'''

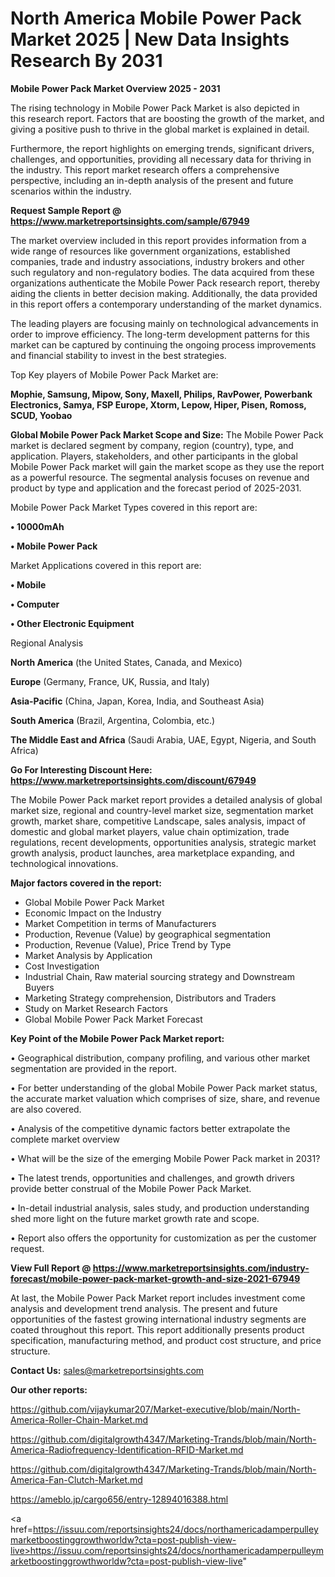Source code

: # North America Mobile Power Pack Market 2025 | New Data Insights Research By 2031

<Strong> Mobile Power Pack Market Overview 2025 - 2031</strong>

The rising technology in Mobile Power Pack Market is also depicted in this research report. Factors that are boosting the growth of the market, and giving a positive push to thrive in the global market is explained in detail.

Furthermore, the report highlights on emerging trends, significant drivers, challenges, and opportunities, providing all necessary data for thriving in the industry. This report market research offers a comprehensive perspective, including an in-depth analysis of the present and future scenarios within the industry.

<strong>Request Sample Report @ <a href=https://www.marketreportsinsights.com/sample/67949>https://www.marketreportsinsights.com/sample/67949</a></strong>

The market overview included in this report provides information from a wide range of resources like government organizations, established companies, trade and industry associations, industry brokers and other such regulatory and non-regulatory bodies. The data acquired from these organizations authenticate the Mobile Power Pack research report, thereby aiding the clients in better decision making. Additionally, the data provided in this report offers a contemporary understanding of the market dynamics.

The leading players are focusing mainly on technological advancements in order to improve efficiency. The long-term development patterns for this market can be captured by continuing the ongoing process improvements and financial stability to invest in the best strategies.

Top Key players of Mobile Power Pack Market are:

<strong>Mophie, Samsung, Mipow, Sony, Maxell, Philips, RavPower, Powerbank Electronics, Samya, FSP Europe, Xtorm, Lepow, Hiper, Pisen, Romoss, SCUD, Yoobao</strong>

<strong><b>Global Mobile Power Pack Market Scope and Size:</b></strong>
The Mobile Power Pack market is declared segment by company, region (country), type, and application. Players, stakeholders, and other participants in the global Mobile Power Pack market will gain the market scope as they use the report as a powerful resource. The segmental analysis focuses on revenue and product by type and application and the forecast period of 2025-2031.

Mobile Power Pack Market Types covered in this report are:

<strong>• 10000mAh

• Mobile Power Pack</strong>

Market Applications covered in this report are:

<strong>• Mobile

• Computer

• Other Electronic Equipment</strong> 

Regional Analysis

<strong>North America</strong> (the United States, Canada, and Mexico)

<strong>Europe</strong> (Germany, France, UK, Russia, and Italy)

<strong>Asia-Pacific</strong> (China, Japan, Korea, India, and Southeast Asia)

<strong>South America</strong> (Brazil, Argentina, Colombia, etc.)

<strong>The Middle East and Africa</strong> (Saudi Arabia, UAE, Egypt, Nigeria, and South Africa)

<strong>Go For Interesting Discount Here: <a href=https://www.marketreportsinsights.com/discount/67949>https://www.marketreportsinsights.com/discount/67949</a></strong>

The Mobile Power Pack market report provides a detailed analysis of global market size, regional and country-level market size, segmentation market growth, market share, competitive Landscape, sales analysis, impact of domestic and global market players, value chain optimization, trade regulations, recent developments, opportunities analysis, strategic market growth analysis, product launches, area marketplace expanding, and technological innovations.

<strong><b>Major factors covered in the report:</b></strong>
<ul>
  <li>Global Mobile Power Pack Market </li>
  <li>Economic Impact on the Industry</li>
  <li>Market Competition in terms of Manufacturers</li>
  <li>Production, Revenue (Value) by geographical segmentation</li>
  <li>Production, Revenue (Value), Price Trend by Type</li>
  <li>Market Analysis by Application</li>
  <li>Cost Investigation</li>
  <li>Industrial Chain, Raw material sourcing strategy and Downstream Buyers</li>
  <li>Marketing Strategy comprehension, Distributors and Traders</li>
  <li>Study on Market Research Factors</li>
  <li>Global Mobile Power Pack Market Forecast</li>
</ul>

<strong><b>Key Point of the Mobile Power Pack Market report:</b></strong>

• Geographical distribution, company profiling, and various other market segmentation are provided in the report.

• For better understanding of the global Mobile Power Pack market status, the accurate market valuation which comprises of size, share, and revenue are also covered.

• Analysis of the competitive dynamic factors better extrapolate the complete market overview

• What will be the size of the emerging Mobile Power Pack market in 2031?

• The latest trends, opportunities and challenges, and growth drivers provide better construal of the Mobile Power Pack Market.

• In-detail industrial analysis, sales study, and production understanding shed more light on the future market growth rate and scope.

• Report also offers the opportunity for customization as per the customer request.

<strong><b>View Full Report @ <a href=https://www.marketreportsinsights.com/industry-forecast/mobile-power-pack-market-growth-and-size-2021-67949>https://www.marketreportsinsights.com/industry-forecast/mobile-power-pack-market-growth-and-size-2021-67949</a></b></strong>


At last, the Mobile Power Pack Market report includes investment come analysis and development trend analysis. The present and future opportunities of the fastest growing international industry segments are coated throughout this report. This report additionally presents product specification, manufacturing method, and product cost structure, and price structure.

<strong>Contact Us:</strong>
sales@marketreportsinsights.com

<strong>Our other reports:</strong>

<a href=https://github.com/vijaykumar207/Market-executive/blob/main/North-America-Roller-Chain-Market.md>https://github.com/vijaykumar207/Market-executive/blob/main/North-America-Roller-Chain-Market.md</a>

<a href=https://github.com/digitalgrowth4347/Marketing-Trands/blob/main/North-America-Radiofrequency-Identification-RFID-Market.md>https://github.com/digitalgrowth4347/Marketing-Trands/blob/main/North-America-Radiofrequency-Identification-RFID-Market.md</a>

<a href=https://github.com/digitalgrowth4347/Marketing-Trands/blob/main/North-America-Fan-Clutch-Market.md>https://github.com/digitalgrowth4347/Marketing-Trands/blob/main/North-America-Fan-Clutch-Market.md</a>

<a href=https://ameblo.jp/cargo656/entry-12894016388.html>https://ameblo.jp/cargo656/entry-12894016388.html</a>

<a href=https://issuu.com/reportsinsights24/docs/northamericadamperpulleymarketboostinggrowthworldw?cta=post-publish-view-live>https://issuu.com/reportsinsights24/docs/northamericadamperpulleymarketboostinggrowthworldw?cta=post-publish-view-live</a>"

'''

Task goal >>
The full listing above, duplicated exactly and without its pictures, is the answer.

Task response >>
Source code

: # North America Mobile Power Pack Market 2025 | New Data Insights Research By 2031

<Strong> Mobile Power Pack Market Overview 2025 - 2031</strong>

The rising technology in Mobile Power Pack Market is also depicted in this research report. Factors that are boosting the growth of the market, and giving a positive push to thrive in the global market is explained in detail.

Furthermore, the report highlights on emerging trends, significant drivers, challenges, and opportunities, providing all necessary data for thriving in the industry. This report market research offers a comprehensive perspective, including an in-depth analysis of the present and future scenarios within the industry.

<strong>Request Sample Report @ <a href=https://www.marketreportsinsights.com/sample/67949>https://www.marketreportsinsights.com/sample/67949</a></strong>

The market overview included in this report provides information from a wide range of resources like government organizations, established companies, trade and industry associations, industry brokers and other such regulatory and non-regulatory bodies. The data acquired from these organizations authenticate the Mobile Power Pack research report, thereby aiding the clients in better decision making. Additionally, the data provided in this report offers a contemporary understanding of the market dynamics.

The leading players are focusing mainly on technological advancements in order to improve efficiency. The long-term development patterns for this market can be captured by continuing the ongoing process improvements and financial stability to invest in the best strategies.

Top Key players of Mobile Power Pack Market are:

<strong>Mophie, Samsung, Mipow, Sony, Maxell, Philips, RavPower, Powerbank Electronics, Samya, FSP Europe, Xtorm, Lepow, Hiper, Pisen, Romoss, SCUD, Yoobao</strong>

<strong><b>Global Mobile Power Pack Market Scope and Size:</b></strong>
The Mobile Power Pack market is declared segment by company, region (country), type, and application. Players, stakeholders, and other participants in the global Mobile Power Pack market will gain the market scope as they use the report as a powerful resource. The segmental analysis focuses on revenue and product by type and application and the forecast period of 2025-2031.

Mobile Power Pack Market Types covered in this report are:

<strong>• 10000mAh

• Mobile Power Pack</strong>

Market Applications covered in this report are:

<strong>• Mobile

• Computer

• Other Electronic Equipment</strong> 

Regional Analysis

<strong>North America</strong> (the United States, Canada, and Mexico)

<strong>Europe</strong> (Germany, France, UK, Russia, and Italy)

<strong>Asia-Pacific</strong> (China, Japan, Korea, India, and Southeast Asia)

<strong>South America</strong> (Brazil, Argentina, Colombia, etc.)

<strong>The Middle East and Africa</strong> (Saudi Arabia, UAE, Egypt, Nigeria, and South Africa)

<strong>Go For Interesting Discount Here: <a href=https://www.marketreportsinsights.com/discount/67949>https://www.marketreportsinsights.com/discount/67949</a></strong>

The Mobile Power Pack market report provides a detailed analysis of global market size, regional and country-level market size, segmentation market growth, market share, competitive Landscape, sales analysis, impact of domestic and global market players, value chain optimization, trade regulations, recent developments, opportunities analysis, strategic market growth analysis, product launches, area marketplace expanding, and technological innovations.

<strong><b>Major factors covered in the report:</b></strong>
<ul>
  <li>Global Mobile Power Pack Market </li>
  <li>Economic Impact on the Industry</li>
  <li>Market Competition in terms of Manufacturers</li>
  <li>Production, Revenue (Value) by geographical segmentation</li>
  <li>Production, Revenue (Value), Price Trend by Type</li>
  <li>Market Analysis by Application</li>
  <li>Cost Investigation</li>
  <li>Industrial Chain, Raw material sourcing strategy and Downstream Buyers</li>
  <li>Marketing Strategy comprehension, Distributors and Traders</li>
  <li>Study on Market Research Factors</li>
  <li>Global Mobile Power Pack Market Forecast</li>
</ul>

<strong><b>Key Point of the Mobile Power Pack Market report:</b></strong>

• Geographical distribution, company profiling, and various other market segmentation are provided in the report.

• For better understanding of the global Mobile Power Pack market status, the accurate market valuation which comprises of size, share, and revenue are also covered.

• Analysis of the competitive dynamic factors better extrapolate the complete market overview

• What will be the size of the emerging Mobile Power Pack market in 2031?

• The latest trends, opportunities and challenges, and growth drivers provide better construal of the Mobile Power Pack Market.

• In-detail industrial analysis, sales study, and production understanding shed more light on the future market growth rate and scope.

• Report also offers the opportunity for customization as per the customer request.

<strong><b>View Full Report @ <a href=https://www.marketreportsinsights.com/industry-forecast/mobile-power-pack-market-growth-and-size-2021-67949>https://www.marketreportsinsights.com/industry-forecast/mobile-power-pack-market-growth-and-size-2021-67949</a></b></strong>


At last, the Mobile Power Pack Market report includes investment come analysis and development trend analysis. The present and future opportunities of the fastest growing international industry segments are coated throughout this report. This report additionally presents product specification, manufacturing method, and product cost structure, and price structure.

<strong>Contact Us:</strong>
sales@marketreportsinsights.com

<strong>Our other reports:</strong>

<a href=https://github.com/vijaykumar207/Market-executive/blob/main/North-America-Roller-Chain-Market.md>https://github.com/vijaykumar207/Market-executive/blob/main/North-America-Roller-Chain-Market.md</a>

<a href=https://github.com/digitalgrowth4347/Marketing-Trands/blob/main/North-America-Radiofrequency-Identification-RFID-Market.md>https://github.com/digitalgrowth4347/Marketing-Trands/blob/main/North-America-Radiofrequency-Identification-RFID-Market.md</a>

<a href=https://github.com/digitalgrowth4347/Marketing-Trands/blob/main/North-America-Fan-Clutch-Market.md>https://github.com/digitalgrowth4347/Marketing-Trands/blob/main/North-America-Fan-Clutch-Market.md</a>

<a href=https://ameblo.jp/cargo656/entry-12894016388.html>https://ameblo.jp/cargo656/entry-12894016388.html</a>

<a href=https://issuu.com/reportsinsights24/docs/northamericadamperpulleymarketboostinggrowthworldw?cta=post-publish-view-live>https://issuu.com/reportsinsights24/docs/northamericadamperpulleymarketboostinggrowthworldw?cta=post-publish-view-live</a>"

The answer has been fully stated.